PROBLEM:
Search the material below for "from" and copy every line where it occurs.

▬▬▬

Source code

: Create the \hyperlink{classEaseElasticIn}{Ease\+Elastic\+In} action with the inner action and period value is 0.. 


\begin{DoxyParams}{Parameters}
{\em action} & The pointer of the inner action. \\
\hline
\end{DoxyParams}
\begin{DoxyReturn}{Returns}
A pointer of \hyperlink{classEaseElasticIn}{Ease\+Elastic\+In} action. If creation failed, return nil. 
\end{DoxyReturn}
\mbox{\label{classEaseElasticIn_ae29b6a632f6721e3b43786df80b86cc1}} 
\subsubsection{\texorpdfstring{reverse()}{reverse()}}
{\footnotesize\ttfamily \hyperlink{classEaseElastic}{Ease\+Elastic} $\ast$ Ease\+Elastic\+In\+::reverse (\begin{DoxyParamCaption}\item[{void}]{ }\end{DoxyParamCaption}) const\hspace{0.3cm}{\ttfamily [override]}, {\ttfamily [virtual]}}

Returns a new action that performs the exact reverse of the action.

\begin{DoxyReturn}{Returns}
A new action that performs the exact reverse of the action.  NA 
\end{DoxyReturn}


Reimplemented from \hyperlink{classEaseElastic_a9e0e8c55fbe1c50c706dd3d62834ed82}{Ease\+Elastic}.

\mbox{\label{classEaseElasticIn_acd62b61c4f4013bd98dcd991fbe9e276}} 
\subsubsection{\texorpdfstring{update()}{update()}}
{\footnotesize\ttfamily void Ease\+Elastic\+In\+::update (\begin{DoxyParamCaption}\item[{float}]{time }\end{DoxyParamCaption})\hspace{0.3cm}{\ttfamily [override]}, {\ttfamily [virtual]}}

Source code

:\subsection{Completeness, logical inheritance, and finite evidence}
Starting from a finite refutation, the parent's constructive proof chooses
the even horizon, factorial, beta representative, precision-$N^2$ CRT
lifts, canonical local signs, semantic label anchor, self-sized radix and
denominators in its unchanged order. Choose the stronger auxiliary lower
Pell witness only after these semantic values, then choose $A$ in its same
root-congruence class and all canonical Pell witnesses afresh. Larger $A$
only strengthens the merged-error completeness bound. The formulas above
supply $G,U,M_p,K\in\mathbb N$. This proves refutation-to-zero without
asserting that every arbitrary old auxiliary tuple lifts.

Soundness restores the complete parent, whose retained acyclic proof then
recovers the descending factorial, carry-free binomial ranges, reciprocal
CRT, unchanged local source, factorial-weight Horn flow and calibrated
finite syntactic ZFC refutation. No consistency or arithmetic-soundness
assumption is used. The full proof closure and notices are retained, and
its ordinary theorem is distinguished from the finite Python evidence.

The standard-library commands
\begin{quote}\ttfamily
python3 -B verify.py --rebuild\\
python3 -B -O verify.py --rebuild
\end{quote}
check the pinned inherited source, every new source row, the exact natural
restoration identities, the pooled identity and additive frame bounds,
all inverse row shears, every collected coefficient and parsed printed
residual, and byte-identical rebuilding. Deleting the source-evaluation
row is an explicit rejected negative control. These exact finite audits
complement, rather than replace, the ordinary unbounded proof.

▬▬▬

SOLUTION TO THIS PROBLEM:
Reimplemented from \hyperlink{classEaseElastic_a9e0e8c55fbe1c50c706dd3d62834ed82}{Ease\+Elastic}.
Starting from a finite refutation, the parent's constructive proof chooses
its ordinary theorem is distinguished from the finite Python evidence.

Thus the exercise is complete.